A CAVITY

Abstract

The invention relates to a body (2), a cavity (3) located on the body (2), enabling to place ammunition and similar payloads therein, a rear wall (4) which is the surface on which an airflow (AF) occurring with the movement of the body (2) leaves the cavity (3), and a floor (5) over which the airflow (AF) moves along the cavity (3).

Claims

1. An air vehicle (1) comprising: a body (2), a cavity (3) located on the body (2), enabling to place ammunition and similar payloads therein, a rear wall (4) which is the surface on which an airflow (AF) occurring with the movement of the body (2) leaves the cavity (3), a floor (5) over which the airflow (AF) moves along the cavity (3), and at least one reinforcer (7) having a layer (6) with a curved form, located lengthwise on the rear wall (4) and positioned so as to extend into the cavity (3), said layer (6) enabling to reduce the noise level by decreasing the pressure fluctuations caused by unstable air flow (AF) by widening the distance towards the interior of the cavity (3), between the part of the layer (6) facing the floor (5) and the floor (5) itself.

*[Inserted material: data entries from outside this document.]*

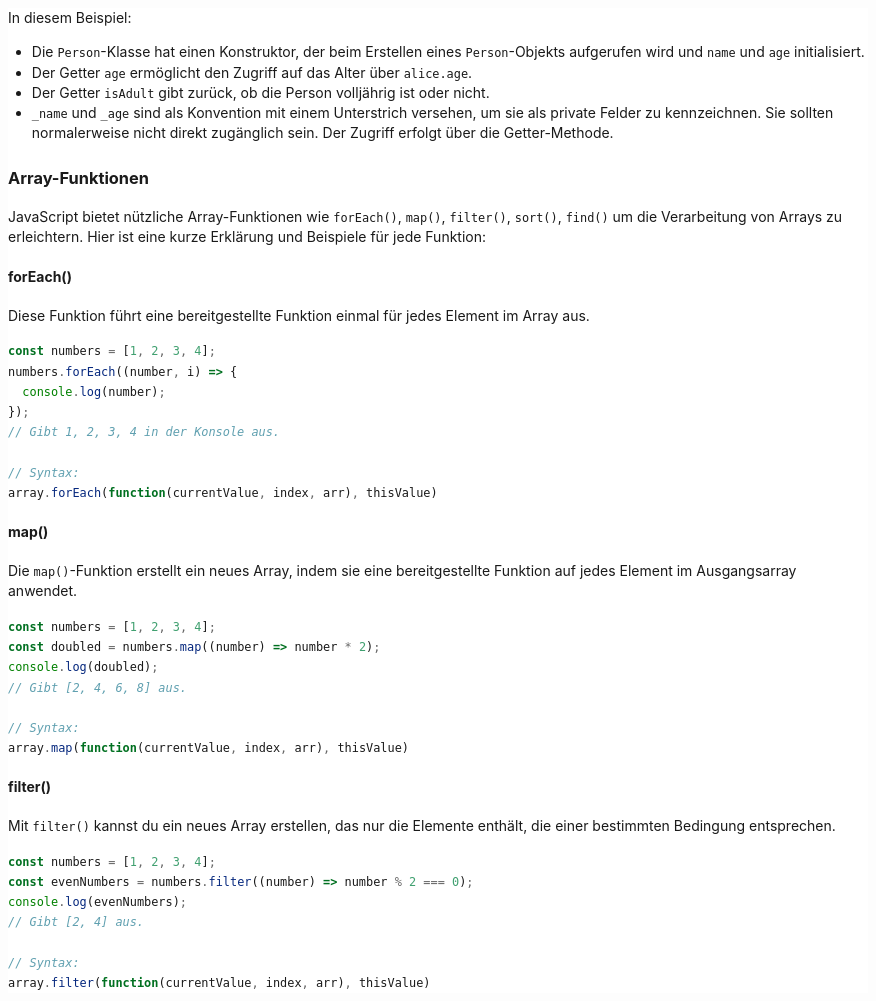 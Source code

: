 In diesem Beispiel:

- Die `Person`-Klasse hat einen Konstruktor, der beim Erstellen eines `Person`-Objekts aufgerufen wird und `name` und `age` initialisiert.
- Der Getter `age` ermöglicht den Zugriff auf das Alter über `alice.age`.
- Der Getter `isAdult` gibt zurück, ob die Person volljährig ist oder nicht.
- `_name` und `_age` sind als Konvention mit einem Unterstrich versehen, um sie als private Felder zu kennzeichnen. Sie sollten normalerweise nicht direkt zugänglich sein. Der Zugriff erfolgt über die Getter-Methode.

### Array-Funktionen

JavaScript bietet nützliche Array-Funktionen wie `forEach()`, `map()`, `filter()`, `sort()`, `find()` um die Verarbeitung von Arrays zu erleichtern. Hier ist eine kurze Erklärung und Beispiele für jede Funktion:

#### forEach()
Diese Funktion führt eine bereitgestellte Funktion einmal für jedes Element im Array aus.

```js
const numbers = [1, 2, 3, 4];
numbers.forEach((number, i) => {
  console.log(number);
});
// Gibt 1, 2, 3, 4 in der Konsole aus.

// Syntax:
array.forEach(function(currentValue, index, arr), thisValue)
```

#### map()
Die `map()`-Funktion erstellt ein neues Array, indem sie eine bereitgestellte Funktion auf jedes Element im Ausgangsarray anwendet.

```js
const numbers = [1, 2, 3, 4];
const doubled = numbers.map((number) => number * 2);
console.log(doubled);
// Gibt [2, 4, 6, 8] aus.

// Syntax:
array.map(function(currentValue, index, arr), thisValue)
```


#### filter()
Mit `filter()` kannst du ein neues Array erstellen, das nur die Elemente enthält, die einer bestimmten Bedingung entsprechen.

```js
const numbers = [1, 2, 3, 4];
const evenNumbers = numbers.filter((number) => number % 2 === 0);
console.log(evenNumbers);
// Gibt [2, 4] aus.

// Syntax:
array.filter(function(currentValue, index, arr), thisValue)
```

2. The air vehicle (1) as claimed in claim 1, wherein the reinforcer (7) with an arc shape is located so as to be mirror-symmetrical with respect to a plane (P) passing through the center of the rear wall (4) at an equal distance to an trailing edge (8), which is the edge at which the air flow (AF) leaves the cavity (3), and to an intersection edge (9), where the floor (5) and the rear wall (4) intersect each other.

3. The air vehicle (1) as claimed in claim 2, wherein the reinforcer (7) extends so that one end thereof is positioned at the intersection edge (9) and the other end thereof is positioned at the trailing edge (8).

4. The air vehicle (1) as claimed in claim 1, wherein the reinforcer (7) is produced by an angle (A) that is determined according to a coefficient (D/C) obtained by proportioning the depth (D) of the cavity (3) to the length (C) between the layer (6) and the rear wall (4).

5. The air vehicle (1) as claimed in claim 1, wherein the reinforcer (7) is produced by a piezoelectric material that enables electricity to be generated by the pressure acting on the layer (6).

6. The air vehicle (1) as claimed in claim 1, wherein the reinforcer (7) is produced by a material that enables the absorption of aeroacoustic noises.

7. The air vehicle (1) as claimed in claim 1, wherein the reinforcer (7) is produced by a flexible material that enables the length (C) between the layer (6) and the rear wall (4) to be changed.

8. The air vehicle (1) as claimed in claim 1, wherein the reinforcer (7) is produced in one-piece with the rear wall (4).

9. The air vehicle (1) as claimed in claim 1, wherein the reinforcer (7) is detachably attached to the rear wall (4).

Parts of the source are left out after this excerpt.